_PROBLEM DESCRIPTION_. Identify all lines in the listing that include the word "automatically", and copy them out.

------------------------------------

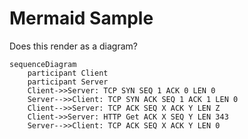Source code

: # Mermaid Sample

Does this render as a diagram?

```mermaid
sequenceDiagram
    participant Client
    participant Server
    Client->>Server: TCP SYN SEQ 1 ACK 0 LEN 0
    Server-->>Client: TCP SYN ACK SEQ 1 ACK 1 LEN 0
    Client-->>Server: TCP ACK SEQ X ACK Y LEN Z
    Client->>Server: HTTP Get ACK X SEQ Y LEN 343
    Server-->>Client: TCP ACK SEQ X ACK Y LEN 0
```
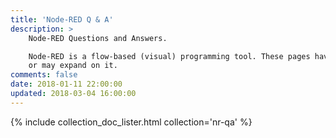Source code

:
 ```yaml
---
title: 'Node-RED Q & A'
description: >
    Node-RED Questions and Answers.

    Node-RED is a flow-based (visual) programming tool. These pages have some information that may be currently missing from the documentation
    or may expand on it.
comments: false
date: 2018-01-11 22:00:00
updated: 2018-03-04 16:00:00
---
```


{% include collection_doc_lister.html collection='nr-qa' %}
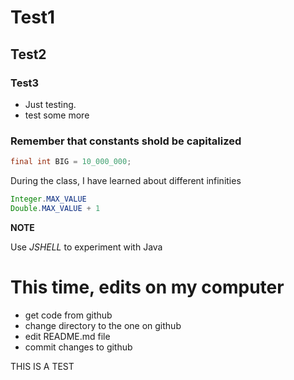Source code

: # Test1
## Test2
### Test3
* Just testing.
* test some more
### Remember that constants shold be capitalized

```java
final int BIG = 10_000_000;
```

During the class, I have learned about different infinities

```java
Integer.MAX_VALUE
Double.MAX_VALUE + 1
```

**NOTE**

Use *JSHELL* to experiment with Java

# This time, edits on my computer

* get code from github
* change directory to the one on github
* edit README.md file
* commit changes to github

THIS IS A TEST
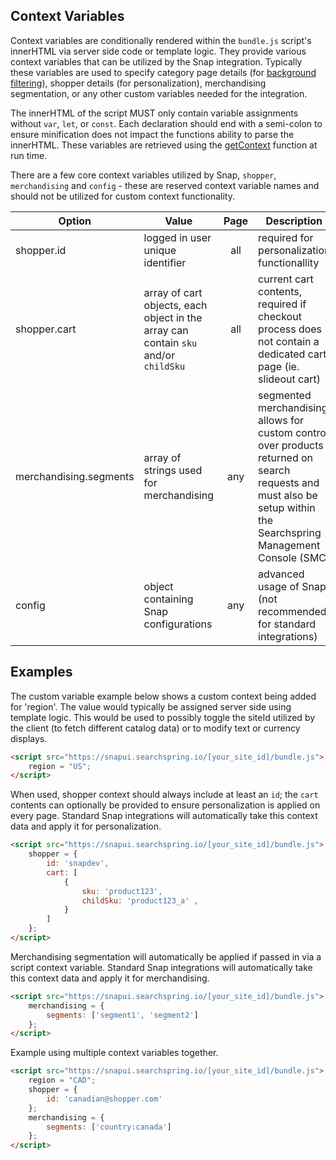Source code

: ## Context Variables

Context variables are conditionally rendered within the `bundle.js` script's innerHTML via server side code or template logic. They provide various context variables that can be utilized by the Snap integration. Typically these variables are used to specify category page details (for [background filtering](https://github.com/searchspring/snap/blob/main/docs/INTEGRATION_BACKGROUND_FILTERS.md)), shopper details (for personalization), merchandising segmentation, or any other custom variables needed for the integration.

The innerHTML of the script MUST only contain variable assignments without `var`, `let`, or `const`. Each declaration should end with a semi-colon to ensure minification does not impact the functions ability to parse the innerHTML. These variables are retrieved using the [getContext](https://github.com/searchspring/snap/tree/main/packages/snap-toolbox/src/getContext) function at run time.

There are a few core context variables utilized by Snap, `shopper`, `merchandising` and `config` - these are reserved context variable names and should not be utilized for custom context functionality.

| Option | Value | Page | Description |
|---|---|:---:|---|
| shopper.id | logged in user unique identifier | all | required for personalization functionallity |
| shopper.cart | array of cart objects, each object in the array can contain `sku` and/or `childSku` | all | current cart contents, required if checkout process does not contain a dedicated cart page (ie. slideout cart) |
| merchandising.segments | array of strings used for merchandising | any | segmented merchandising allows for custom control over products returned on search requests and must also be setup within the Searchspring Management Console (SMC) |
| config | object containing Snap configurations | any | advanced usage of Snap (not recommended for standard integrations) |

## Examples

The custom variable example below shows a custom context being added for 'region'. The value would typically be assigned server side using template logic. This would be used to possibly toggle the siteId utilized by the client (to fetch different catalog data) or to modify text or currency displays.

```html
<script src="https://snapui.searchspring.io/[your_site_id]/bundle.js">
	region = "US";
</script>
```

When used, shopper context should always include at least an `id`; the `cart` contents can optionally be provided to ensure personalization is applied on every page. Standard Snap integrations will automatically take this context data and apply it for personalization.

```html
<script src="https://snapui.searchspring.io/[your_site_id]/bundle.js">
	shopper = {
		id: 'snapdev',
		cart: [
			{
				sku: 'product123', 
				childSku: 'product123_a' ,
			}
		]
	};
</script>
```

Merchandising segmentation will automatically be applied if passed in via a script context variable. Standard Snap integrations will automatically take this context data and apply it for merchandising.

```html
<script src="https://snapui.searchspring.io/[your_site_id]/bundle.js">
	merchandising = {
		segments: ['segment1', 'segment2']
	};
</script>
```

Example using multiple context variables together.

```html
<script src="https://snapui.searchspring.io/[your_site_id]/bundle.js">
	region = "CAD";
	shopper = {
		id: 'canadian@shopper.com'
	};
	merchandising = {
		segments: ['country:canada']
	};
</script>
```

------------------------------------

_RESULT_.
When used, shopper context should always include at least an `id`; the `cart` contents can optionally be provided to ensure personalization is applied on every page. Standard Snap integrations will automatically take this context data and apply it for personalization.
Merchandising segmentation will automatically be applied if passed in via a script context variable. Standard Snap integrations will automatically take this context data and apply it for merchandising.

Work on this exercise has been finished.